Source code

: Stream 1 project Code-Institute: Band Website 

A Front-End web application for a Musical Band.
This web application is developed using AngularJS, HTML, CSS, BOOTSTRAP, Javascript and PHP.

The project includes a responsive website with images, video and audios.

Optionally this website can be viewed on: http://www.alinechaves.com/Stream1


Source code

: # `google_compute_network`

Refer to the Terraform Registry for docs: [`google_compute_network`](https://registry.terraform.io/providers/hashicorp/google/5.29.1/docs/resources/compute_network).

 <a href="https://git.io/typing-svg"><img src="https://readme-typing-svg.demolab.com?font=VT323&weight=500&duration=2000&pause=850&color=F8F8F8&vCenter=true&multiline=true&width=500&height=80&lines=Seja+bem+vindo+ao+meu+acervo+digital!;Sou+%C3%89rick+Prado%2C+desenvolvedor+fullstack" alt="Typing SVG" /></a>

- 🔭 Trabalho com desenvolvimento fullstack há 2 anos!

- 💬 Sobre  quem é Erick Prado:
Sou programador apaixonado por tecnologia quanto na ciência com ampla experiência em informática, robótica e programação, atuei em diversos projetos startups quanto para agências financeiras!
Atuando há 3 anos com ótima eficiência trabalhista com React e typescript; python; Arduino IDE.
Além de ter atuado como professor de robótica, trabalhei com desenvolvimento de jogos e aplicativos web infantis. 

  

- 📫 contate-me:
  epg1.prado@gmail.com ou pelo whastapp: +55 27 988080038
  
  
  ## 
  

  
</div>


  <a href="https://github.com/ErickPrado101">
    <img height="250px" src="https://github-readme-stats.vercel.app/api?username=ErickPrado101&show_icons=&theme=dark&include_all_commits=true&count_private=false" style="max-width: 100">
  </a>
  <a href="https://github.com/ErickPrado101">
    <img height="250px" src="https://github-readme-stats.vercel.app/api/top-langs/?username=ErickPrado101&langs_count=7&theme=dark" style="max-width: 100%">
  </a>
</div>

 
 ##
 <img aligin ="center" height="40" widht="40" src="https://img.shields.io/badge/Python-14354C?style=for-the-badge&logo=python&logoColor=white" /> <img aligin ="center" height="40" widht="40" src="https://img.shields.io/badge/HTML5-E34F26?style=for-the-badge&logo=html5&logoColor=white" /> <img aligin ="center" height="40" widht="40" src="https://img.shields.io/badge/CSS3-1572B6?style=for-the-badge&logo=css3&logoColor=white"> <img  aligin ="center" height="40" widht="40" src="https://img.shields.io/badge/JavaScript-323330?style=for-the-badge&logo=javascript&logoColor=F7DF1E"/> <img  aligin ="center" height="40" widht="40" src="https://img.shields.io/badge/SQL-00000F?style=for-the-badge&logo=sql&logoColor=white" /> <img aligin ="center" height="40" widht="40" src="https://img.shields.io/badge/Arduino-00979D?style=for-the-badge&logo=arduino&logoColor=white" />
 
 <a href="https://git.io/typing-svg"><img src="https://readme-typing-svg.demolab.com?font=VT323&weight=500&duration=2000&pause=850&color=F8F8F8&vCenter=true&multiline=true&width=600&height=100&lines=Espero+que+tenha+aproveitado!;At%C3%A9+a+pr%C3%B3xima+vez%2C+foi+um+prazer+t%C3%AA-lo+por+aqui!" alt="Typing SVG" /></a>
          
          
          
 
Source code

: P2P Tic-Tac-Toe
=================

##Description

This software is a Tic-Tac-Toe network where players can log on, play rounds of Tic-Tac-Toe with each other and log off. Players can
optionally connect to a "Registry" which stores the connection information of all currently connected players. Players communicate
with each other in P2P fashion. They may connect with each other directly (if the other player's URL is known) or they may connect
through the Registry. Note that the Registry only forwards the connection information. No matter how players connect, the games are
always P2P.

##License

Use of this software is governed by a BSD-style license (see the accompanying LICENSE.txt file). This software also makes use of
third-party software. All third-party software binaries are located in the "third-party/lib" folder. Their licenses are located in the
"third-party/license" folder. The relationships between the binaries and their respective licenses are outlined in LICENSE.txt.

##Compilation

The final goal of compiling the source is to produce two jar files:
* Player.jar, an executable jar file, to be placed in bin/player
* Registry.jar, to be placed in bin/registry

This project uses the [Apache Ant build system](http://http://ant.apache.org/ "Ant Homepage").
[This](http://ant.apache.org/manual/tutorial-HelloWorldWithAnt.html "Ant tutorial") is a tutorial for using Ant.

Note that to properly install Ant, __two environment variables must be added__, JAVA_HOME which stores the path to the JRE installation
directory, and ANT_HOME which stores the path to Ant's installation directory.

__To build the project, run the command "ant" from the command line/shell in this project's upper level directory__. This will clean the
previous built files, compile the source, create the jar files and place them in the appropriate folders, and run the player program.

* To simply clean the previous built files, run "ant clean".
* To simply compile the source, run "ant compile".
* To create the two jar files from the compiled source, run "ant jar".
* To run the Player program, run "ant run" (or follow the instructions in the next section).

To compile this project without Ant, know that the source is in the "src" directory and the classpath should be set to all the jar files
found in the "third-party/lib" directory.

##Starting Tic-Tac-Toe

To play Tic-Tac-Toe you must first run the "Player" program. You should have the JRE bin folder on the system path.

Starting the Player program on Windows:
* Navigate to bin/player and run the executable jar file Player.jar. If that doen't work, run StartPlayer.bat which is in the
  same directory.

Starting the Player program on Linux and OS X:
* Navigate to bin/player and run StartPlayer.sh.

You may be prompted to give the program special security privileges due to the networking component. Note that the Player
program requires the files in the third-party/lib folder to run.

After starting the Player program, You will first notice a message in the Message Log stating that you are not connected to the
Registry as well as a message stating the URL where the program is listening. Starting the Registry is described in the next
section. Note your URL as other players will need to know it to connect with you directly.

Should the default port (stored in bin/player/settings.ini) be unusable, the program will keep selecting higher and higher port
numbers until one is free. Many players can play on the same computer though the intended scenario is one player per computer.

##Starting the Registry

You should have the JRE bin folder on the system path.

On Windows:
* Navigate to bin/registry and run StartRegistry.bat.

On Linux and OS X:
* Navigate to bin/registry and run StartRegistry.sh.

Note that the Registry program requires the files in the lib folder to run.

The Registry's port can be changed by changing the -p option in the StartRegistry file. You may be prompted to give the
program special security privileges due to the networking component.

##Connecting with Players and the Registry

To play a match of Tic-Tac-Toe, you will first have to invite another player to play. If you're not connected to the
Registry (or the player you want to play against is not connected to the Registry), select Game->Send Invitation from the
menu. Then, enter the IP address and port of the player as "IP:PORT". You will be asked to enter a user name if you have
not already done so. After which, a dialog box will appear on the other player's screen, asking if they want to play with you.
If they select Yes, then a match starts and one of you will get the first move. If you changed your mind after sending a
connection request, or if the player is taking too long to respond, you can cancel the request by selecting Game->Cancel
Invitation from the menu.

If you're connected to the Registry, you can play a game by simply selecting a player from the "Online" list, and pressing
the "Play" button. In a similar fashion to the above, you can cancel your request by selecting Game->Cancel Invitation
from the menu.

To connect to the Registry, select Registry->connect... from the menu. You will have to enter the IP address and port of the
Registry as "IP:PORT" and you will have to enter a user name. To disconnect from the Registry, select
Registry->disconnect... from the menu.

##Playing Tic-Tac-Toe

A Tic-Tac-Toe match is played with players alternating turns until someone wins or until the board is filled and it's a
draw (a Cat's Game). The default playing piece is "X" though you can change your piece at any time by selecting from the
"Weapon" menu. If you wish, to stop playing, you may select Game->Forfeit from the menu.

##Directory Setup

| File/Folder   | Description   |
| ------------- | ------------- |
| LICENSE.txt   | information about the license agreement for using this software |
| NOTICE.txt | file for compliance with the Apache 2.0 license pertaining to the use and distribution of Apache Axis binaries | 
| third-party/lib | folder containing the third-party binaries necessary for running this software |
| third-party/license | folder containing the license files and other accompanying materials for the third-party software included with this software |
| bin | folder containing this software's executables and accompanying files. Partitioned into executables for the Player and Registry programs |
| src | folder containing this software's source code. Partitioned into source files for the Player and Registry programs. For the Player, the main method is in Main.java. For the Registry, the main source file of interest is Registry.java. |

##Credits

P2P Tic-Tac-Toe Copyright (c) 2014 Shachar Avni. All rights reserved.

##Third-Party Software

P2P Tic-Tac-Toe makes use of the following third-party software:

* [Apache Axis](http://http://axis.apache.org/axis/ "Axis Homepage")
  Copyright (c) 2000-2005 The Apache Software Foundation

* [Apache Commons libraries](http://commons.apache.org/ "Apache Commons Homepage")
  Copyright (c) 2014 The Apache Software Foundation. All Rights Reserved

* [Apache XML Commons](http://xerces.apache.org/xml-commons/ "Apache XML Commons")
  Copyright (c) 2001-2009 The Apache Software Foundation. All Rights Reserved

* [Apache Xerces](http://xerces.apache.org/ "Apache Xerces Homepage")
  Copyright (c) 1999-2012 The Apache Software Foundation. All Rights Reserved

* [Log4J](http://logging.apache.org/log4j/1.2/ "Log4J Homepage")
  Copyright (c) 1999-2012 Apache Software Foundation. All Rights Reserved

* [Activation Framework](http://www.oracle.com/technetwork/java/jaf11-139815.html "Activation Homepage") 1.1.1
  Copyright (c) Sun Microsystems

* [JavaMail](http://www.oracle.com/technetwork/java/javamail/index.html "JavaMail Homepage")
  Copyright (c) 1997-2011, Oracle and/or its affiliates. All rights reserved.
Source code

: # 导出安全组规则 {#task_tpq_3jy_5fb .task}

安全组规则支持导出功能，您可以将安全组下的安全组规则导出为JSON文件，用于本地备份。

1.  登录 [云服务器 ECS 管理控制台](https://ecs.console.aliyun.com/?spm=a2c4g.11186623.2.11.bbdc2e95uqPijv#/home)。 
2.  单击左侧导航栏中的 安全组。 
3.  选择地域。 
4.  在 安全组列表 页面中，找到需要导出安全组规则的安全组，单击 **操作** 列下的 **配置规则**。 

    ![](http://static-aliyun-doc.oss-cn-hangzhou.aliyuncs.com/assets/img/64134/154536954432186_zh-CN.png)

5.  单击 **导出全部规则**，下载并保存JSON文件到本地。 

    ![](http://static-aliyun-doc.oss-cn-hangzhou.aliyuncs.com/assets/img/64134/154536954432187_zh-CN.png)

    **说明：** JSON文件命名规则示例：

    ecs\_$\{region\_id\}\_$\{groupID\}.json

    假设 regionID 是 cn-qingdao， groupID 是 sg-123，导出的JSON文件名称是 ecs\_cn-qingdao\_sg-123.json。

Aim of the task >>
Produce only the lines from the line containing "If they select" through the line containing "Registry->disconnect... from the menu.", inclusive of both, exactly as they stand in the entries above.

Solution below >>
If they select Yes, then a match starts and one of you will get the first move. If you changed your mind after sending a
connection request, or if the player is taking too long to respond, you can cancel the request by selecting Game->Cancel
Invitation from the menu.

If you're connected to the Registry, you can play a game by simply selecting a player from the "Online" list, and pressing
the "Play" button. In a similar fashion to the above, you can cancel your request by selecting Game->Cancel Invitation
from the menu.

To connect to the Registry, select Registry->connect... from the menu. You will have to enter the IP address and port of the
Registry as "IP:PORT" and you will have to enter a user name. To disconnect from the Registry, select
Registry->disconnect... from the menu.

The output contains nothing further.